Presentation by Pepper Stetler (Miami University).
This paper will explore what art historical methods of analysis can provide for the burgeoning fields of network theory and network archaeology. While art history might seem to be the discipline best equipped to analyze the visual manifestations of networks, scholars of network theory have rarely taken advantage of the tools of this discipline. In turn, art historians have been equally resistant to looking outside of the discipline for alternatives to hermeneutical approaches to interpretation. In an attempt to bridge the gap between art history and network studies, this paper will address the art historical practice of Aby Warburg, a German scholar from the early twentieth century who, with the aid of photography, approached the history of art as a network of references and associations. Warburg’s work stands as an important historical reference that reveals how art history and network studies might productively inform one another in the future.

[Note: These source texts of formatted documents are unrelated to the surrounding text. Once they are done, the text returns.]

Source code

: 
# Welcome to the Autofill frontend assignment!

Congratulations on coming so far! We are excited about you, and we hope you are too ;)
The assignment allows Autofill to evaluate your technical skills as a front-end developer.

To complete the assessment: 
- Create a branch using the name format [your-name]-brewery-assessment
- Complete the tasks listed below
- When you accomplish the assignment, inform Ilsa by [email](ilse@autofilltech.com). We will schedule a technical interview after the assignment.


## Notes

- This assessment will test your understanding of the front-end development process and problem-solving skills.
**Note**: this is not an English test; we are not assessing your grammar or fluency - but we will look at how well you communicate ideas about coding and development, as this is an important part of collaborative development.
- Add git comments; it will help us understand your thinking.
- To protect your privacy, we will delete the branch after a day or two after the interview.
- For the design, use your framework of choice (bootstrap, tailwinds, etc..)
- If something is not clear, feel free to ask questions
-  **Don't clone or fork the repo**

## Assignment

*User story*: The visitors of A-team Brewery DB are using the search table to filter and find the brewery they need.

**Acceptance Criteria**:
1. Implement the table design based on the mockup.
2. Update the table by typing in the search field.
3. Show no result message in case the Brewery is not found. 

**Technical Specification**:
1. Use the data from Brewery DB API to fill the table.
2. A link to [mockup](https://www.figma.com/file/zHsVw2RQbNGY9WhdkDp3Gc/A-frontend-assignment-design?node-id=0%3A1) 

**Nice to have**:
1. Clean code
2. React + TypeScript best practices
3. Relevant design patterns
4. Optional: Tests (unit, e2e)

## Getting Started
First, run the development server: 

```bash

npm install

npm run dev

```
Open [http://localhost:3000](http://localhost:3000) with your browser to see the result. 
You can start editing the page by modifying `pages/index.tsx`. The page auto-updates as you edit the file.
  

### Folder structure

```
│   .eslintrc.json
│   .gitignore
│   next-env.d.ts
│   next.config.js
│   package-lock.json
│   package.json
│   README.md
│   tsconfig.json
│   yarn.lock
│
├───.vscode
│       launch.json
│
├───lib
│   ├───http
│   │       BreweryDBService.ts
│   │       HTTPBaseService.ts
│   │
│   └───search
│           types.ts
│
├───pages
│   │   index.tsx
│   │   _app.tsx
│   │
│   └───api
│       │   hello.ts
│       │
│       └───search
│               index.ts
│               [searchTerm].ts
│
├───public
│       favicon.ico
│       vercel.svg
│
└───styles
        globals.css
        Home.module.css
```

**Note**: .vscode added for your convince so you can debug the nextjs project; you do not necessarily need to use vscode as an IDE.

Warburg’s most significant yet perplexing contribution to the history of art was the Mnemosyne Atlas. This project consisted of a series of well-ordered arrangements of photographs that were glued on paper mounts. Preferring to relay his ideas visually rather than textually, Warburg produced an atlas of expressive human gestures through recent news photographs, postage stamps, and photographic reproductions of ancient and medieval reliefs and Renaissance paintings. The Mnemosyne Atlas served as a dynamic and mobile method of historical inquiry that allowed Warburg to focus on the repetition of expressions and gesture in visual culture across time rather than the symbolic interpretation of form—a method that can be productively applied to the visual analysis of networks in our own time.

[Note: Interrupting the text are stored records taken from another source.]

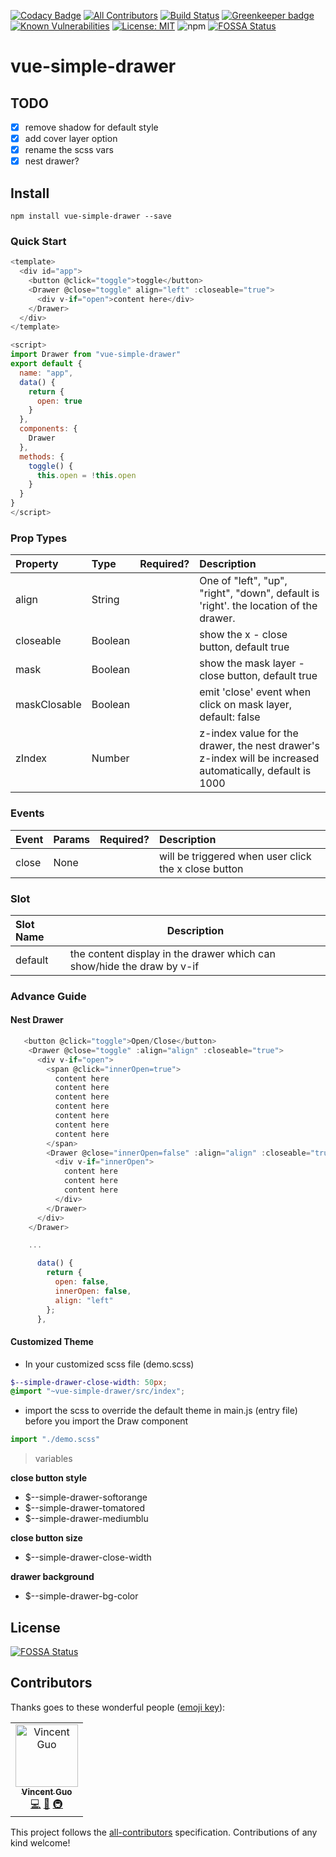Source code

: [![Codacy Badge](https://api.codacy.com/project/badge/Grade/49b0de032f6a4a9bb212a7ad07cf95d7)](https://app.codacy.com/app/dreambo8563/vue-simple-drawer?utm_source=github.com&utm_medium=referral&utm_content=dreambo8563/vue-simple-drawer&utm_campaign=Badge_Grade_Settings)
[![All Contributors](https://img.shields.io/badge/all_contributors-1-orange.svg?style=flat-square)](#contributors)
[![Build Status](https://travis-ci.org/dreambo8563/vue-simple-drawer.svg?branch=master)](https://travis-ci.org/dreambo8563/vue-simple-drawer) [![Greenkeeper badge](https://badges.greenkeeper.io/dreambo8563/vue-simple-drawer.svg)](https://greenkeeper.io/)
[![Known Vulnerabilities](https://snyk.io/test/github/dreambo8563/vue-simple-drawer/badge.svg?targetFile=package.json)](https://snyk.io/test/github/dreambo8563/vue-simple-drawer?targetFile=package.json)
[![License: MIT](https://img.shields.io/badge/License-MIT-yellow.svg)](https://opensource.org/licenses/MIT)
![npm](https://img.shields.io/npm/dt/vue-simple-drawer.svg?style=flat)
[![FOSSA Status](https://app.fossa.io/api/projects/git%2Bgithub.com%2Fdreambo8563%2Fvue-simple-drawer.svg?type=shield)](https://app.fossa.io/projects/git%2Bgithub.com%2Fdreambo8563%2Fvue-simple-drawer?ref=badge_shield)

# vue-simple-drawer

## TODO

- [x] remove shadow for default style
- [x] add cover layer option
- [x] rename the scss vars
- [x] nest drawer?

## Install

```
npm install vue-simple-drawer --save
```

### Quick Start

```js
<template>
  <div id="app">
    <button @click="toggle">toggle</button>
    <Drawer @close="toggle" align="left" :closeable="true">
      <div v-if="open">content here</div>
    </Drawer>
  </div>
</template>

<script>
import Drawer from "vue-simple-drawer"
export default {
  name: "app",
  data() {
    return {
      open: true
    }
  },
  components: {
    Drawer
  },
  methods: {
    toggle() {
      this.open = !this.open
    }
  }
}
</script>
```

### Prop Types

| Property     | Type    | Required? | Description                                                                                              |
| :----------- | :------ | :-------- | :------------------------------------------------------------------------------------------------------- |
| align        | String  |           | One of "left", "up", "right", "down", default is 'right'. the location of the drawer.                    |
| closeable    | Boolean |           | show the x - close button, default true                                                                  |
| mask         | Boolean |           | show the mask layer - close button, default true                                                         |
| maskClosable | Boolean |           | emit 'close' event when click on mask layer, default: false                                              |
| zIndex       | Number  |           | z-index value for the drawer, the nest drawer's z-index will be increased automatically, default is 1000 |

### Events

| Event | Params | Required? | Description                                          |
| :---- | :----- | :-------- | :--------------------------------------------------- |
| close | None   |           | will be triggered when user click the x close button |  |

### Slot

| Slot Name | Description                                                            |
| :-------- | ---------------------------------------------------------------------- |
| default   | the content display in the drawer which can show/hide the draw by v-if |

### Advance Guide

#### Nest Drawer

```js
   <button @click="toggle">Open/Close</button>
    <Drawer @close="toggle" :align="align" :closeable="true">
      <div v-if="open">
        <span @click="innerOpen=true">
          content here
          content here
          content here
          content here
          content here
          content here
          content here
        </span>
        <Drawer @close="innerOpen=false" :align="align" :closeable="true">
          <div v-if="innerOpen">
            content here
            content here
            content here
          </div>
        </Drawer>
      </div>
    </Drawer>

    ...

      data() {
        return {
          open: false,
          innerOpen: false,
          align: "left"
        };
      },
```

#### Customized Theme

- In your customized scss file (demo.scss)

```scss
$--simple-drawer-close-width: 50px;
@import "~vue-simple-drawer/src/index";
```

- import the scss to override the default theme in main.js (entry file) before you import the Draw component

```js
import "./demo.scss"
```

> variables

**close button style**

- \$--simple-drawer-softorange
- \$--simple-drawer-tomatored
- \$--simple-drawer-mediumblu

**close button size**

- \$--simple-drawer-close-width

**drawer background**

- \$--simple-drawer-bg-color

## License

[![FOSSA Status](https://app.fossa.io/api/projects/git%2Bgithub.com%2Fdreambo8563%2Fvue-simple-drawer.svg?type=large)](https://app.fossa.io/projects/git%2Bgithub.com%2Fdreambo8563%2Fvue-simple-drawer?ref=badge_large)

## Contributors

Thanks goes to these wonderful people ([emoji key](https://allcontributors.org/docs/en/emoji-key)):

<!-- ALL-CONTRIBUTORS-LIST:START - Do not remove or modify this section -->
<!-- prettier-ignore -->
<table><tr><td align="center"><a href="https://dreambo8563.github.io/"><img src="https://avatars2.githubusercontent.com/u/6948318?v=4" width="100px;" alt="Vincent Guo"/><br /><sub><b>Vincent Guo</b></sub></a><br /><a href="https://github.com/dreambo8563/vue-simple-drawer/commits?author=dreambo8563" title="Code">💻</a> <a href="https://github.com/dreambo8563/vue-simple-drawer/commits?author=dreambo8563" title="Documentation">📖</a> <a href="#infra-dreambo8563" title="Infrastructure (Hosting, Build-Tools, etc)">🚇</a></td></tr></table>

<!-- ALL-CONTRIBUTORS-LIST:END -->

This project follows the [all-contributors](https://github.com/all-contributors/all-contributors) specification. Contributions of any kind welcome!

Pepper Stetler is Assistant Professor of Art History at Miami University. Her research focuses on the art and visual culture of Germany’s Weimar Republic (1918-1933). She is currently working on a book manuscript that addresses how the display and sequencing of photographs in books relates to contemporary debates on modern visual experiences. Photographic books by Laszlo Moholy-Nagy, Albert Renger-Patzsch, Karl Blossfeldt, Helmar Lerski, and August Sander figure prominently in her research. Other projects focus on intersections between avant-garde photography and methodologies of art history in early twentieth-century Germany and the notion of Sachlichkeit in modern German culture.